Sponsored By

iOS Audio Design: What Everyone Needs To Know

Experienced audio designer PJ Belcher dives deep into the iOS platforms to produce an overview of the ins and outs of iPhone audio design -- taking into account everything from user behavior to technical constraints.

PJ Belcher

December 8, 2010

19 Min Read

Since the launch of the iPhone, apps have been big, especially in the games sector, which has seen some sell like AAA titles. Major developers have added the iPhone to their list of available platforms for existing titles, as well as moved to develop unique titles just for it.

It has been a great platform for the indie developer too, thanks to its great accessibility, seeing games from very small groups of people reach huge audiences.

New opportunities have been opened up for people left in the wake of the recession to start their own developer ventures, setting up new companies and designing games, knowing there will be an audience for them.

It is the mobile nature, unique interface, huge number of users, great accessibility to developers and the nature of the "app" (short, simple, high quality games with a focus on playability) that has been incredibly useful to many developers.

With games being so large, though, and the bar for quality being set so high, what challenges does fitting such a big game in a tiny device involve? More specifically, what does this entail for the "audio guy"?

Aside from the normal list of challenges facing sound in any game, there are an added series of problems to overcome and unique issues facing some routine procedures. This makes everything just that little bit harder, and to add to the confusion is the huge lack of information available to audio developers.

What this feature hopes to achieve is a clearer understanding of what challenges the iPhone audio developer faces, how to overcome them, and, in fact, what game audio on the iPhone really means. In this article, I go into the design considerations you should make, how this affects the app, what technical concerns there are, what unique iPhone issues there are to overcome, aspects of user behavior, hardware concerns and the iPhone app as a genre.

These are all issues, problems, and topics I have encountered while developing audio for the iPhone and, in turn, (but not in all cases) have found a solution or at least some explanation for, which I hope to now pass on to other developers.

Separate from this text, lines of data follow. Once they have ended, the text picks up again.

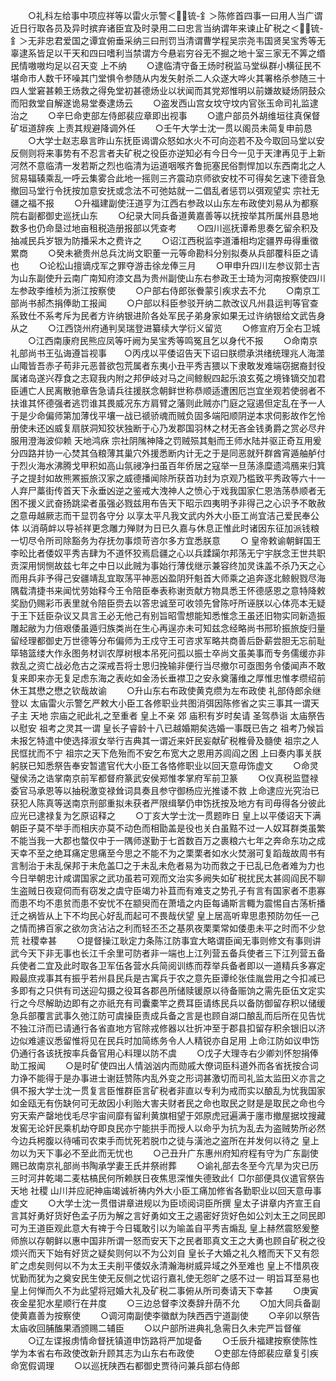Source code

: <!-- { "loadSidebar": true } -->
　　○礼科左给事中项应祥等以雷火示警＜锍-釒＞陈修首四事一曰用人当广谓近日行取各员及异时摈弃诸臣宜及时录用二曰忠言当纳谓年来谏止矿税之＜锍-釒＞无非忠君爱国之谭宜俯垂采纳三曰刑罚当清谓曹学程吴宗尧韦国贤吴宝秀等无辜逮系皆足以干天和四曰嗜利当禁谓方今悬岩穷谷无不掘之地十室三家无不筭之缗民情嗷嗷均足以召天变  上不纳
　　○逮临清守备王炀时税监马堂纵群小横征民不堪命市人数千环噪其门堂惧令参随从内发矢射杀二人众遂大哗火其署格杀参随三十四人堂窘甚赖王炀救之得免堂初甚德炀业以状闻而其党郑惟明以前嫌故疑炀阴鼓众而阳救堂自解遂诡易堂奏逮炀云
　　○盗发西山宫女坟守坟内官张玉命司礼监逮治之
　　○辛巳命吏部左侍郎裴应章即出视事
　　○遣户部员外胡维垣往真保督矿垣道辞疾  上责其规避降调外任
　　○壬午大学士沈一贯以阁员未简复申前恳
　　○大学士赵志皋言昨山东抚臣谒谓众怒如水火不可向迩若不及今取回马堂以安反侧则将来事势有不忍言者夫矿税之役臣亦逆知必有今日今一见于天津再见于上新河然不意临清一发若斯之烈也临清为运道咽喉齐鲁扼塞民俗剽悍加以东西南北之人贸易辐辏乘乱一呼云集雾合此地一摇则三齐震动京师欲安枕不可得矣乞速下德音急撤回马堂行令抚按加意安抚或念法不可弛姑就一二倡乱者惩罚以弭观望实  宗社无疆之福不报
　　○升福建副使汪道亨为江西右参政以山东左布政使刘易从为都察院右副都御史巡抚山东
　　○纪录大同兵备道黄嘉善等以抚按举其所属州县恳地数多也仍命垦过地亩租税造册报部以凭查考
　　○四川巡抚谭希思奏乞留余积及抽减民兵岁银为防播采木之费许之
　　○诏江西税监李道潘相均定疆界毋得重徵累商
　　○癸未褫贵州总兵沈尚文职董一元等命勘科分别拟奏从兵部覆科臣之请也
　　○论松山擅谪戍军之罪夺游击徐龙俸三月
　　○甲申升四川左参议郭士吉为山东副使升云南广南知府漆文昌为贵州副使山东右参政王士琦为河南按察使四川左参政李维桢为浙江按察使
　　○户部右侍郎张餋蒙引疾求去不允
　　○南京工部尚书郝杰捐俸助工报闻
　　○户部以科臣参驳开纳二款改议凡州县运判等官查系致仕不系考斥为民者方许纳银进阶各处军民子弟身家如果无过许纳银给文武告身从之
　　○江西饶州府通判吴瑞登进纂续大学衍义留览
　　○修宣府万全右卫城
　　○江西南康府民熊应凤等吁阙为吴宝秀等鸣冤且乞以身代不报
　　○命南京礼部尚书王弘诲遵旨视事　　○丙戌以平倭诏告天下诏曰朕缵承洪绪统理兆人海澨山陬皆吾赤子苟非元恶普欲包荒属者东夷小丑平秀吉猥以下隶敢发难端窃据裔封役属诸岛遂兴荐食之志窥我内附之邦伊岐对马之间鲸鲵四起乐浪玄菟之境锋镝交加君臣逋亡人民离散驰章告急请兵往援朕念朝鲜世称恭顺适遭困厄岂宜坐观若使弱者不扶谁其怀德强者逃罚谁其畏威况东方肩臂之藩则此贼亦门庭之寇遏但定乱在予一人于是少命偏师第加薄伐平壤一战已禠骄魂而贼负固多端阳顺阴逆本求伺影故作乞怜册使未还凶威复扇朕洞知狡状独断于心乃发郡国羽林之材无吝金钱勇爵之赏必尽弁服用澄海波仰赖  天地鸿庥  宗社阴隲神降之罚贼殒其魁而王师水陆并驱正奇互用爰分四路并协一心焚其刍粮薄其巢穴外援悉断内计无之于是同恶就歼群酋宵遁舳舻付于烈火海水沸腾戈甲积如高山氛祲净扫虽百年侨居之寇举一旦荡涤糜遗鸿鴈来归箕子之提封如故熊罴振旅汉家之威德播闻除所获首功封为京观乃槛致平秀政等六十一人弃尸藁街传首天下永垂凶逆之鉴戒大洩神人之愤心于戏我国家仁恩浩荡恭顺者无困不援义武奋扬跳梁者虽强必戮兹用布告天下昭示四夷明予非得己之心识予不敢赦之意毋越厥志而干显罚各守分  以享太平凡我文武内外大小臣工尚宜洁己爱民奉公体  以消萌衅以导祯祥更念雕力殚财为日已久嘉与休息正惟此时诸因东征加派钱粮一切尽令所司除豁务为存抚勿事烦苛咨尔多方宜悉朕意
　　○  皇帝敕谕朝鲜国王李昖比者倭奴平秀吉肆为不道怀狡焉启疆之心以兵蹂躏尔邦荡无宁宇朕念王世共职贡深用悯恻故兹七年之中日以此贼为事始行薄伐继示兼容终加灵诛盖不杀乃天之心而用兵非予得己安疆靖乱宜取荡平神恶凶盈阴歼魁首大师乘之追奔逐北鲸鲵戮尽海隅载清捷书来闻忧劳始释今王令陪臣奉表称谢贡献方物具悉王怀德感恩之意特降敕奖励仍赐彩币表里就令陪臣赍去以答忠诚至可收领先曾陈吁所诬朕以心体亮本无疑于王下廷臣杂议又具言王必无他己有别旨昭雪想能知悉惟念王虽还旧物实同新造振雕起敝为力倍艰倭虽遁归族类尚在生心再逞亦未可知兹念经略尚书邢玠振旅旋归量留经理都御史万世德等分布偏师为王戍守王可咨求军略共商善后卧薪尝胆无忘前耻筚辂篮缕大作永图务材训农厚树根本吊死问孤以振士卒尚文虽美事而专务儒缓亦非救乱之资亡战必危古之深戒吾将士思归挽输非便行当尽撤尔可亟图务令倭闻声不敢复来即来亦无复足虑东海之表屹如金汤长垂襟卫之安永奠藩维之厚惟忠惟孝缵绍前休王其懋之懋之钦哉故谕
　　○升山东右布政使黄克缵为左布政使  礼部侍郎余继登以  太庙雷火示警乞严敕大小臣工各修职业共图消弭因陈修省之实三事其一谓天子主  天地  宗庙之祀此礼之至重者  皇上不亲  郊  庙积有岁时矣请  圣驾恭诣  太庙祭告以慰安  祖考之灵其一谓  皇长子睿龄十八已越婚期矣选婚一事既已告之  祖考乃候旨未报乞特遣中使选择淑女举行吉典其一谓近来奸民妄献矿税椎骨及髓使  祖宗之人民恇扰而不宁  祖宗之天下危殆而不安乞布宽大之恩用苏闾阎之困  上曰奏内事关朕躬朕已知悉祭告奉安暂遣官代大小臣工各恪修职业以回天意毋饰虚文
　　○命灵璧侯汤之诰掌南京前军都督府篆武安侯郑惟孝掌府军前卫篆
　　○仪真税监暨禄委官马承恩等以抽税激变禄耸词具奏且参守御杨应光推诿不救  上命逮应光究治已获犯人陈真等送南京刑部重拟未获者严限缉拏仍申饬抚按及地方有司毋得各分彼此应光已逮禄复为乞原诏释之
　　○丁亥大学士沈一贯题昨日  皇上以平倭诏天下满朝臣子莫不举手而相庆亦莫不动色而相勖盖是役也关白虽黠不过一人奴耳群类虽繁不能当我一大郡也螫仅中于一隅师遂勤于七首数百万之裹粮六七年之奔命东功之成天幸不至之绝耳痛定思痛至今思之不能不为之栗栗者如水火焚溺可复蹈哉故周书有言制治于未乱保邦于未危盖□之于未乱未危者易为功而救之于已乱已危者难为力也今日举朝忠计咸谓国家之武功虽若可观而文治实多阙失如矿税扰民太甚闾阎民不聊生盗贼日夜窥伺而有窃发之虞守臣竭力补苴而有难支之势孔子有言有国家者不患寡而患不均不患贫而患不安忧不在颛臾而在萧墙之内臣每诵斯言輙为震惕自古荡析播迁之祸皆从上下不均民心好乱而起可不畏哉伏望  皇上居高听卑思患预防勿任一己之情而拂百家之欲勿贪沾沾之利而轻丕丕之基夙夜栗栗常如倭患未平之时而不少怠荒  社稷幸甚
　　○提督操江耿定力条陈江防事宜大略谓臣闻无事则修文有事则讲武今天下非无事也长江千余里可防者非一端也上江列营五备兵使者三下江列营五备兵使者二宜及此时取各卫军伍各营水兵简阅训练而荐举兵备者即以一道精兵多寡定殿最庶戎事其有振乎若州县民兵是古寓兵于农之意先臣谭纶张佳胤尝用之今扣减已多即有之只供有司送迎勾摄之役耳各郡邑所储赎锾原以待备赈饷之需先臣伍文定实行之今尽解助边即有之亦祇充有司囊橐竿之费耳臣请练民兵以备防御留存积以储缓急兵部覆言武事久弛江防可虞操臣责成兵备之言是也顾自湖口酿乱而后所在见告忧不独江浒而已请通行各省直地方官除戎修器以壮折冲至于郡县扣留存积余银旧以济边似难遽议悉留惟将见在民兵时加简练务令人人精锐亦自足用  上命江防如议申饬仍通行各该抚按率兵备官用心料理以防不虞
　　○戊子大理寺右少卿刘怀恕捐俸助工报闻
　　○是时矿使四出人情汹汹内而勋戚大僚词臣科道外而各省抚按合词力诤不能得于是办事进士谢廷赞陈内乱外变之形词甚激切而司礼监太监田义亦言之俱不报大学士沈一贯复言臣惟群臣言矿税者非直以专利为戒而实以酿乱为忧我国家如金瓯无有伤缺何可无故因小利贻大害夫财者民之命也取民之财是是取民之命也今穷天索产罄地伐毛尽宇宙间靡有留利黄旗相望于郊原虎冠遍满于廛市撤屋据坟搜藏发窖无论奸民乘机劫夺即良民亦宁能拱手而授人以命乎为抗为乱去为盗贼势所必然今边兵枵腹以待哺司农束手而忧死若脱巾之徒与潢池之盗所在并发何以待之  皇上勿以为天下事必不至此而无忧也
　　○己丑升广东惠州府知府程有守为广东副使  赐已故南京礼部尚书陶承学妻王氏并祭祔葬
　　○谕礼部去冬至今亢旱为灾已历三时河井乾竭二麦枯槁民何所赖朕日夜焦思深惟失德致此亻□尔部便具仪遣官祭告  天地  社稷  山川并应祀神庙竭诚祈祷内外大小臣工痛加修省各勤职业以回天意毋事虚文
　　○大学士沈一贯借讲章进规以为臣顷阅词臣所撰  皇太子讲章内齐宣王自言其好勇好货好色孟子历为解之言好勇如文王之遏密好货好色如公刘太王之同民即可为王道臣观此意大有禆于今日辄敢引以为喻盖自平秀吉煽乱  皇上赫然震怒爰整师旅以存朝鲜以惠中国非所谓一怒而安天下之民者耶真文王之大勇也顾自矿税之役烦兴而天下始有好货之疑矣则何以不为公刘自  皇长子大婚之礼久稽而天下又有怨旷之虑矣则何以不为太王夫削平倭奴永清瀚海树威异域之外至难也  皇上不惜夙夜忧勤而犹为之奠安民生使无反侧之忧诏行嘉礼使无怨旷之感不过一  明旨耳至易也  皇上何惮而久不为此望将冠婚大礼及矿税二事俯从所司奏请天下幸甚
　　○庚寅夜金星犯水星顺行在井度
　　○三边总督李汶奏辞升荫不允
　　○加大同兵备副使黄嘉善为按察使
　　○调河南副使李徽猷为陕西西宁道副使
　　○辛卯以祭告  太庙收回脯醢果酒颁赐二辅臣
　　○以户部所进典礼急需日久未完严旨督催
　　○辽左谍报虏情命督抚镇道申饬路将严加堤备
　　○壬辰升福建按察使陈性学为本省右布政使改新升顾其志为山东右布政使
　　○吏部左侍郎裴应章复引疾命宽假调理
　　○以巡抚陕西右都御史贾待问兼兵部右侍郎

So what does it take to produce effective audio for the iPhone? Well, everything it takes to produce good audio for any game: dynamic soundscapes, an immersive soundtrack and great innovation -- only with a few added challenges thrown in for good measure!

You see, the iPhone is different from other platforms in a number of unique ways. Anything from the user interface, to the user him- or herself, is wildly different and far more diverse, leading to some very careful design considerations. The audio is no exception. Over the next few paragraphs I hope to shed some light on what these considerations should be and what you can do as the developer.

Asset Size

Possibly the biggest concern of any audio producer for the iPhone will be asset size. The scope of this topic is too large to fully address in this feature, but I write about this in more detail in my article "Audio for iPhone: Size Matters." The following, however, should give you a good grasp of what developers face.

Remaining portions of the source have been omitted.